Immediately below this manifesto squats the stove, fabricated from a rusty oil drum. A twelve-foot section of a spruce trunk is jammed into its open doorway, and across the log are draped two pairs of torn Levi’s, laid out as if to dry. One pair of jeans-waist thirty, inseam thirty-two-is patched crudely with silver duct tape; the other pair has been repaired more carefully, with scraps from a faded bedspread stitched over gaping holes in the knees and seat. This latter pair also sports a belt fashioned from a strip of blanket. McCandless, it occurs to me, must have been forced to make the belt after growing so thin that his pants wouldn’t stay up without it.

Sitting down on a steel cot across from the stove to mull over this eerie tableau, I encounter evidence of McCandless’s presence wherever my vision rests. Here are his toenail clippers, over there his green nylon tent spread over a missing window in the front door. His Kmart hiking boots are arranged neatly beneath the stove, as though he’d soon be returning to lace them up and hit the trail. I feel uncomfortable, as if I were intruding, a voyeur who has slipped into McCandless’s bedroom while he is momentarily away. Suddenly queasy, I stumble out of the bus to walk along the river and breathe some fresh air.

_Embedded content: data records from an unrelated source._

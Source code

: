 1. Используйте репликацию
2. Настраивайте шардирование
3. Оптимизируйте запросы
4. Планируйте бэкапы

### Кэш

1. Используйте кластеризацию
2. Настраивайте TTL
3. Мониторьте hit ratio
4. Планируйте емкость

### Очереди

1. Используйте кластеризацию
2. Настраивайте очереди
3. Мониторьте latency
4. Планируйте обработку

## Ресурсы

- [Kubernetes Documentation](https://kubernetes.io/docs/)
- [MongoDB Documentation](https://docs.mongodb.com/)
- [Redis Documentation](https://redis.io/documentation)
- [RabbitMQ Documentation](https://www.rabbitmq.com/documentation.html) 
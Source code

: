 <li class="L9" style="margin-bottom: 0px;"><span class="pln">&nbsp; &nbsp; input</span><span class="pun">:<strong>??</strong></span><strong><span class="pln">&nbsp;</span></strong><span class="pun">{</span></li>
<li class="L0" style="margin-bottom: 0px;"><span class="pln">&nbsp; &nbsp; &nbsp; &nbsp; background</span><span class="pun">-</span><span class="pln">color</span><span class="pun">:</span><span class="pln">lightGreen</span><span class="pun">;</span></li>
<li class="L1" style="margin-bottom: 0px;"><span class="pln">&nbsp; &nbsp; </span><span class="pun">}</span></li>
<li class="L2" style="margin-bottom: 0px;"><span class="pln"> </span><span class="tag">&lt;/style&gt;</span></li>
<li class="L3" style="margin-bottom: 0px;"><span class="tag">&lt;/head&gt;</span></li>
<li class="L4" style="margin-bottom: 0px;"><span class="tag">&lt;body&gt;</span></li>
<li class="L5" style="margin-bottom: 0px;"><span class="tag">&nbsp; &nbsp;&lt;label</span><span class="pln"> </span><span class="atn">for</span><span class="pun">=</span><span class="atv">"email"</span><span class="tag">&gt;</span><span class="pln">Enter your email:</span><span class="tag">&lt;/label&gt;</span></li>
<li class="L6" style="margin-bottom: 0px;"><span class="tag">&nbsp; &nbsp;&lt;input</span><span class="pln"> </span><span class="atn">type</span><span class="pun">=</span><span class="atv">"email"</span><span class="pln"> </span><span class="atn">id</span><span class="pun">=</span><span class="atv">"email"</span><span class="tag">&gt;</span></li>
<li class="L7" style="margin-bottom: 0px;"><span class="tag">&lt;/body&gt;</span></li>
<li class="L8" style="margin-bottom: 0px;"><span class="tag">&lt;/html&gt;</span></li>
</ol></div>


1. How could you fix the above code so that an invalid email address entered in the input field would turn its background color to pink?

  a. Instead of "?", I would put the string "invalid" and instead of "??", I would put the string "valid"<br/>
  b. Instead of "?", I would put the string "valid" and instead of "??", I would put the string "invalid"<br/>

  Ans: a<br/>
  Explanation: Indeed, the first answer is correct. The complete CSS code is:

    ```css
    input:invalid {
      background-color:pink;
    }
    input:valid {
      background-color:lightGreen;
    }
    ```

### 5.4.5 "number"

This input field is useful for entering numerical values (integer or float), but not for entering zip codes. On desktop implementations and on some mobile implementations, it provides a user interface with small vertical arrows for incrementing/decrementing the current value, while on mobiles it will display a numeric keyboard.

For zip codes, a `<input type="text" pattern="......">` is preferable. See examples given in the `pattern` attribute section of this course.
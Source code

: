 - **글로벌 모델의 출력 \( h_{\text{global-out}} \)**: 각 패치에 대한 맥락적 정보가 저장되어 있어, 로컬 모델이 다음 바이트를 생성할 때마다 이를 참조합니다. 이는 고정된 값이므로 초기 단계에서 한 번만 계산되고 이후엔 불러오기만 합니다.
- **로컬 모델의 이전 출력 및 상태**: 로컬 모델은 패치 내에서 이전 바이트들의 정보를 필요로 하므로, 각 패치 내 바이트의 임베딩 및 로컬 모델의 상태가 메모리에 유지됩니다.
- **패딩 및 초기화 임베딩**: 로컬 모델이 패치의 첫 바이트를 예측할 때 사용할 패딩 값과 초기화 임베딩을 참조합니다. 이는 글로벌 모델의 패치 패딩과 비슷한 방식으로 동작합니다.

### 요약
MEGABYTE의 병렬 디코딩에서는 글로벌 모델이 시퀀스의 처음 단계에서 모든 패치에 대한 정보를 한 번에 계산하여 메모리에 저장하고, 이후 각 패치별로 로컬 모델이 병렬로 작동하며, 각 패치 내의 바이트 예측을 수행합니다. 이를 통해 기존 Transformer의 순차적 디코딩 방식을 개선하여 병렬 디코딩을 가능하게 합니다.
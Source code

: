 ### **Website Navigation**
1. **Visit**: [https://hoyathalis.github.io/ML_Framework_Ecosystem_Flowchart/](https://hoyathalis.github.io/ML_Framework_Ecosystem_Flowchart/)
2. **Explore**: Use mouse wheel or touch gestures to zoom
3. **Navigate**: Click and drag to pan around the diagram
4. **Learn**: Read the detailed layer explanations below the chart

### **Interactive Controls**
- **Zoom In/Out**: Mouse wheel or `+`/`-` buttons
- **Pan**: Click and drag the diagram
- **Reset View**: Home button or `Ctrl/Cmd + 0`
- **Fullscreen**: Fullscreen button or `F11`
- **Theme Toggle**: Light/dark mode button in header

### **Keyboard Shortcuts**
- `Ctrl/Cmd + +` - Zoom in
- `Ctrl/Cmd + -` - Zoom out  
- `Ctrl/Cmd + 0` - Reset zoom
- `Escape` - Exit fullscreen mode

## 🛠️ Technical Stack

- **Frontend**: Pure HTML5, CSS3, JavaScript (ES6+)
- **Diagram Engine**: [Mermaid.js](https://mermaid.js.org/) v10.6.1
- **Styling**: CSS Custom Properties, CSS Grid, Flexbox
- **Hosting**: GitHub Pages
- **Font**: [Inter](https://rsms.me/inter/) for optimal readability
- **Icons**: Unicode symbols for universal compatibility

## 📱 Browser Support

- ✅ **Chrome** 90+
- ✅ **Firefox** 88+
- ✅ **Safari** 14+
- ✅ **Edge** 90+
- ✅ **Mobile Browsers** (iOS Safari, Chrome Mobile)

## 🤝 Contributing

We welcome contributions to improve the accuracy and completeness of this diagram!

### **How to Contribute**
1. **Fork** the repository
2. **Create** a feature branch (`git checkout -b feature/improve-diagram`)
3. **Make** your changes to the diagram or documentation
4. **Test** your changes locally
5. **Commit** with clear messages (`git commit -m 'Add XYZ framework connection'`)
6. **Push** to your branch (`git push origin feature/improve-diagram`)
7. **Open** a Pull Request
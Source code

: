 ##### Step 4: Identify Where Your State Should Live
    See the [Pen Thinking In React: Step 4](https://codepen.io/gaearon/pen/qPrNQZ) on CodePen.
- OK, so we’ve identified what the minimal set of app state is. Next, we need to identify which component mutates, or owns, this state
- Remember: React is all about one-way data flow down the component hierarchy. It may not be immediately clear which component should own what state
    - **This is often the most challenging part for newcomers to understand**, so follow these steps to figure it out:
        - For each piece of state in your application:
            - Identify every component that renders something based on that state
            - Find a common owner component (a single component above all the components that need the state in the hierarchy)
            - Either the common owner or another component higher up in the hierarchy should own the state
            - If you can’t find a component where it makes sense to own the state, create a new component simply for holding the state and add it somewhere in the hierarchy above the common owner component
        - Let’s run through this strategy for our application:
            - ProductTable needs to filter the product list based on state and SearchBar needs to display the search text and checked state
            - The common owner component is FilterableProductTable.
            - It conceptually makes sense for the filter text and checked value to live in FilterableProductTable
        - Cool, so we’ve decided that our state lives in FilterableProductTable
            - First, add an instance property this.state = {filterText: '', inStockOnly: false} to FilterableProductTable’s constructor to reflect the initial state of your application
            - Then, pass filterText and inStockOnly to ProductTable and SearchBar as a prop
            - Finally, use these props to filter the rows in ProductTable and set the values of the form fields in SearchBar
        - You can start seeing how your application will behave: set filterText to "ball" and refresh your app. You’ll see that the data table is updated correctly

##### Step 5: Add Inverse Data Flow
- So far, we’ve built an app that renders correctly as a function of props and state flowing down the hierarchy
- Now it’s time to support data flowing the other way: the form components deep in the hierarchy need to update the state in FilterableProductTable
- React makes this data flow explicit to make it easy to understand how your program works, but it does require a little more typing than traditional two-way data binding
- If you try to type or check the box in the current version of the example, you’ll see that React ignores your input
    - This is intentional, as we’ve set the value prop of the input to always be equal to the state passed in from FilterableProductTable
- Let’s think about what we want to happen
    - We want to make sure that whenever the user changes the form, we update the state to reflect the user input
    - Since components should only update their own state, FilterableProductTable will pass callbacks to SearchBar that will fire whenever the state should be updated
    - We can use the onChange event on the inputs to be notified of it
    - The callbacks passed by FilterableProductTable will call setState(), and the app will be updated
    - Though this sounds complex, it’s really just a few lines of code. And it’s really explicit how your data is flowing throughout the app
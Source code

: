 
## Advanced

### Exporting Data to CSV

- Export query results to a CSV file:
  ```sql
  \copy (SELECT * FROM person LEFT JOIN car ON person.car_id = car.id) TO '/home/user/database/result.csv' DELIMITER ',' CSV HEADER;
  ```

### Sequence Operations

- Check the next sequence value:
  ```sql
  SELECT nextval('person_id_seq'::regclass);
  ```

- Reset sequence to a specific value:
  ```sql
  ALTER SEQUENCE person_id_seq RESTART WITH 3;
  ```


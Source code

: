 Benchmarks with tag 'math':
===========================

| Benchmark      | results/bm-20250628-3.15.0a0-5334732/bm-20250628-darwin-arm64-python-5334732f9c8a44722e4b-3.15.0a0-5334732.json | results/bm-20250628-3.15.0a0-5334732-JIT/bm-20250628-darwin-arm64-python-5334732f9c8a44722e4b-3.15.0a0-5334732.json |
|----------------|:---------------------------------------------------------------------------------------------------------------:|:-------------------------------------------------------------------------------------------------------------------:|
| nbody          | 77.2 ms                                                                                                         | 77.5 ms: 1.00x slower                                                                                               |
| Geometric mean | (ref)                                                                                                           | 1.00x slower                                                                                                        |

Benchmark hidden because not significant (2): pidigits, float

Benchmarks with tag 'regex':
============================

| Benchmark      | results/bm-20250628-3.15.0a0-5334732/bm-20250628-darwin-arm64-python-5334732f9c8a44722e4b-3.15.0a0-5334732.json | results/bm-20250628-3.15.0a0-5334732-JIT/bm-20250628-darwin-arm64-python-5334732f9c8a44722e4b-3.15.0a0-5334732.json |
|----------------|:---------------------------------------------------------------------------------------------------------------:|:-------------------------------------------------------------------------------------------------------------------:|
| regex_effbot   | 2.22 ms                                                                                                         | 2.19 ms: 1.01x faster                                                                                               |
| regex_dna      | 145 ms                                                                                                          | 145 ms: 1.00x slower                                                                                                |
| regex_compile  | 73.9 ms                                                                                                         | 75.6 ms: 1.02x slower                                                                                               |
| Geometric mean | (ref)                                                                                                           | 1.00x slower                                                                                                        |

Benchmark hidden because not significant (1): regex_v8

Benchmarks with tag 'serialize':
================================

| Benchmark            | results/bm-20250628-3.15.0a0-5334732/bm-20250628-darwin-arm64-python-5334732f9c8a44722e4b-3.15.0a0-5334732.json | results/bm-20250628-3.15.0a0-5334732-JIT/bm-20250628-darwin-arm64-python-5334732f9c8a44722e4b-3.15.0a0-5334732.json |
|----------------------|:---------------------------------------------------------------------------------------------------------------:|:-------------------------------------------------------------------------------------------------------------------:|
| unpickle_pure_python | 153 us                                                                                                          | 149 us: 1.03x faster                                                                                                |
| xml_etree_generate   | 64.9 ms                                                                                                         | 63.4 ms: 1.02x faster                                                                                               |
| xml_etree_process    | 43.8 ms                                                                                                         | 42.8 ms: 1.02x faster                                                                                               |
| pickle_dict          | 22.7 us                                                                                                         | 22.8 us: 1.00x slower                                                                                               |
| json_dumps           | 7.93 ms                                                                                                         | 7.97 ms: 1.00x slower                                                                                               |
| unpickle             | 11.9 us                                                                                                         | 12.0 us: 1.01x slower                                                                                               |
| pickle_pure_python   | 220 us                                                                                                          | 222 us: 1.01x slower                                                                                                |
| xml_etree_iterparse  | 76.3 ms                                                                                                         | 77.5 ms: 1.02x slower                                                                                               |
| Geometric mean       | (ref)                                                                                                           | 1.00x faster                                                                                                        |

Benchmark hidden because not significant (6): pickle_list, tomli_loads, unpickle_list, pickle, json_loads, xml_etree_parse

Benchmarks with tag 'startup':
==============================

An hour later we build a fire outside in the fading light. The rain squalls, now past, have rinsed the haze from the atmosphere, and distant, backlit hills stand out in crisp detail. A stripe of incandescent sky burns beneath the cloud base on the northwestern horizon. Roman unwraps some steaks from a moose he shot in the Alaska Range last September and lays them across the fire on a blackened grill, the grill McCandless used for broiling his game. Moose fat pops and sizzles into the coals. Eating the gristly meat with our fingers, we slap at mosquitoes and talk about this peculiar person whom none of us ever met, trying to get a handle on how he came to grief, trying to understand why some people seem to despise him so intensely for having died here.

By design McCandless came into the country with insufficient provisions, and he lacked certain pieces of equipment deemed essential by many Alaskans: a large-caliber rifle, map and compass, an ax. This has been regarded as evidence not just of stupidity but of the even greater sin of arrogance. Some critics have even drawn parallels between McCandless and the Arctic’s most infamous tragic figure, Sir John Franklin, a nineteenth-century British naval officer whose smugness and hauteur contributed to some 140 deaths, including his own.